* **Your objective**
Every line of the material below in which "clientCertSecret" shows up is to be located and copied.

--------------------------------

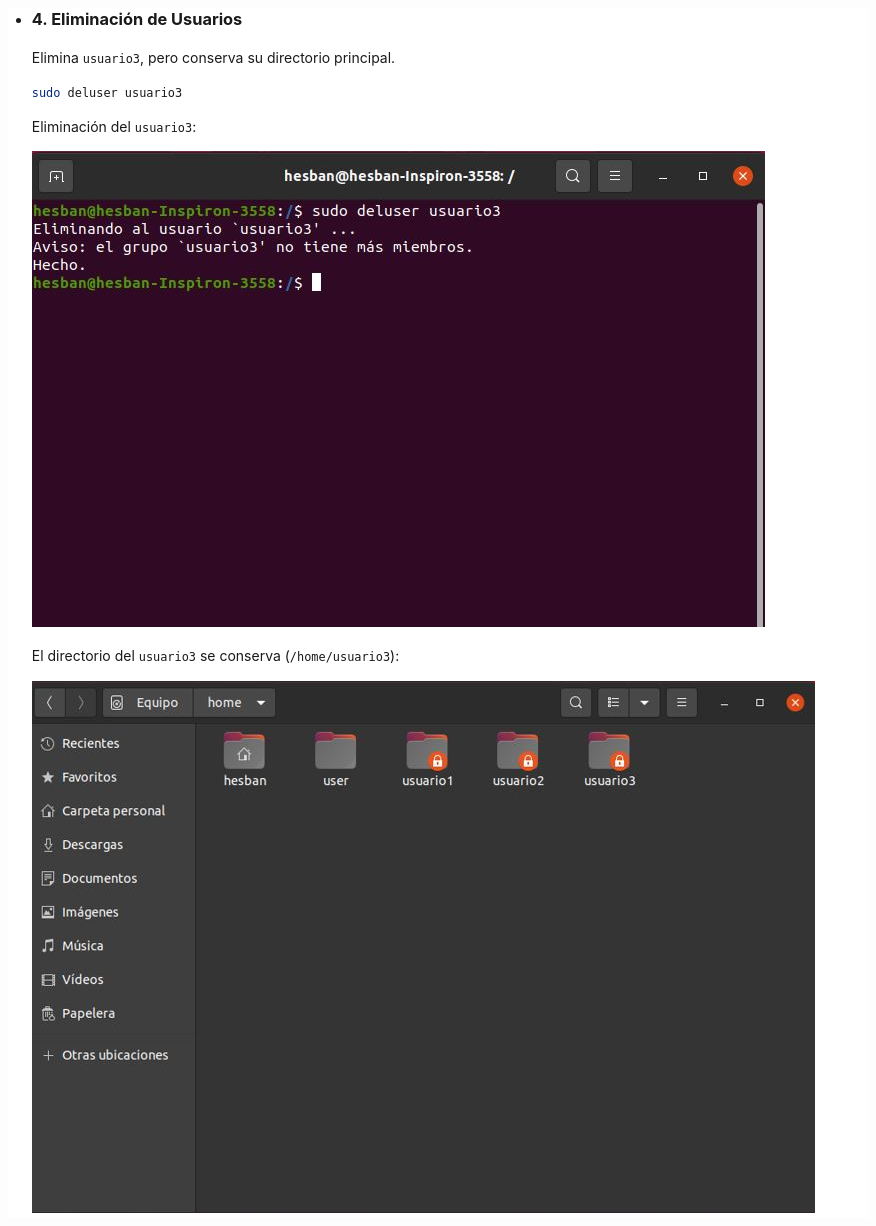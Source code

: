 - ### 4. Eliminación de Usuarios

    Elimina `usuario3`, pero conserva su directorio principal.

    ```bash
    sudo deluser usuario3
    ```

    Eliminación del `usuario3`:

    ![Eliminación del usuario3](./imagenes/img8.JPG)

    El directorio del `usuario3` se conserva (`/home/usuario3`):

    ![Directorio del usuario3](./imagenes/img9.JPG)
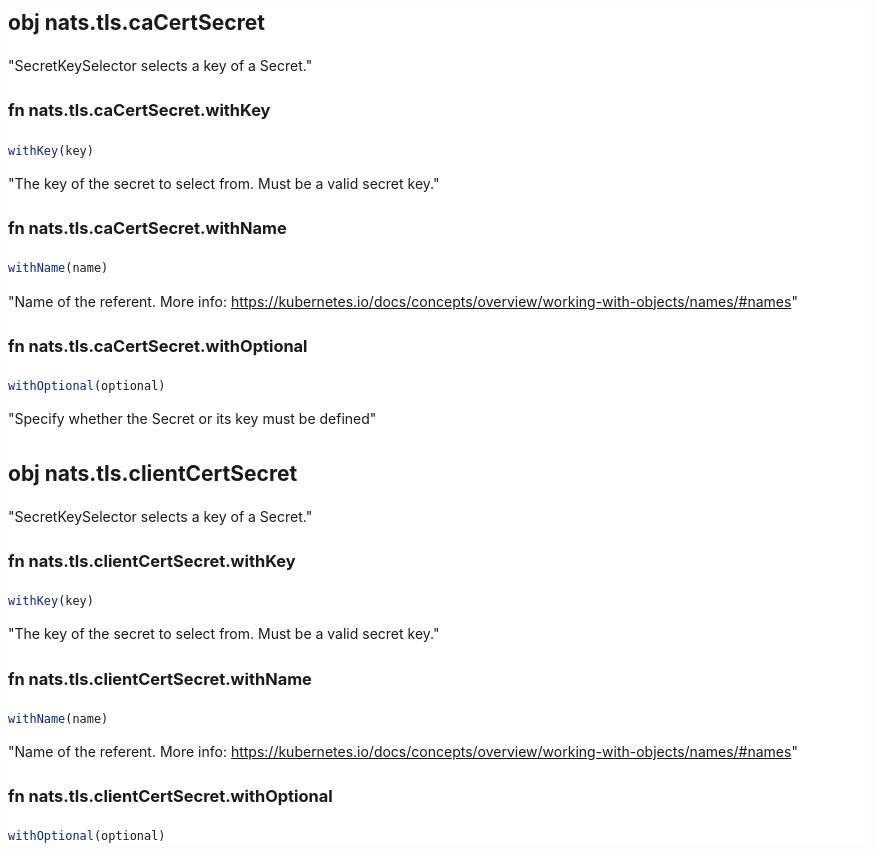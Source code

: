 
## obj nats.tls.caCertSecret

"SecretKeySelector selects a key of a Secret."

### fn nats.tls.caCertSecret.withKey

```ts
withKey(key)
```

"The key of the secret to select from.  Must be a valid secret key."

### fn nats.tls.caCertSecret.withName

```ts
withName(name)
```

"Name of the referent. More info: https://kubernetes.io/docs/concepts/overview/working-with-objects/names/#names"

### fn nats.tls.caCertSecret.withOptional

```ts
withOptional(optional)
```

"Specify whether the Secret or its key must be defined"

## obj nats.tls.clientCertSecret

"SecretKeySelector selects a key of a Secret."

### fn nats.tls.clientCertSecret.withKey

```ts
withKey(key)
```

"The key of the secret to select from.  Must be a valid secret key."

### fn nats.tls.clientCertSecret.withName

```ts
withName(name)
```

"Name of the referent. More info: https://kubernetes.io/docs/concepts/overview/working-with-objects/names/#names"

### fn nats.tls.clientCertSecret.withOptional

```ts
withOptional(optional)
```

--------------------------------

* **Answer to the exercise**
## obj nats.tls.clientCertSecret
### fn nats.tls.clientCertSecret.withKey
### fn nats.tls.clientCertSecret.withName
### fn nats.tls.clientCertSecret.withOptional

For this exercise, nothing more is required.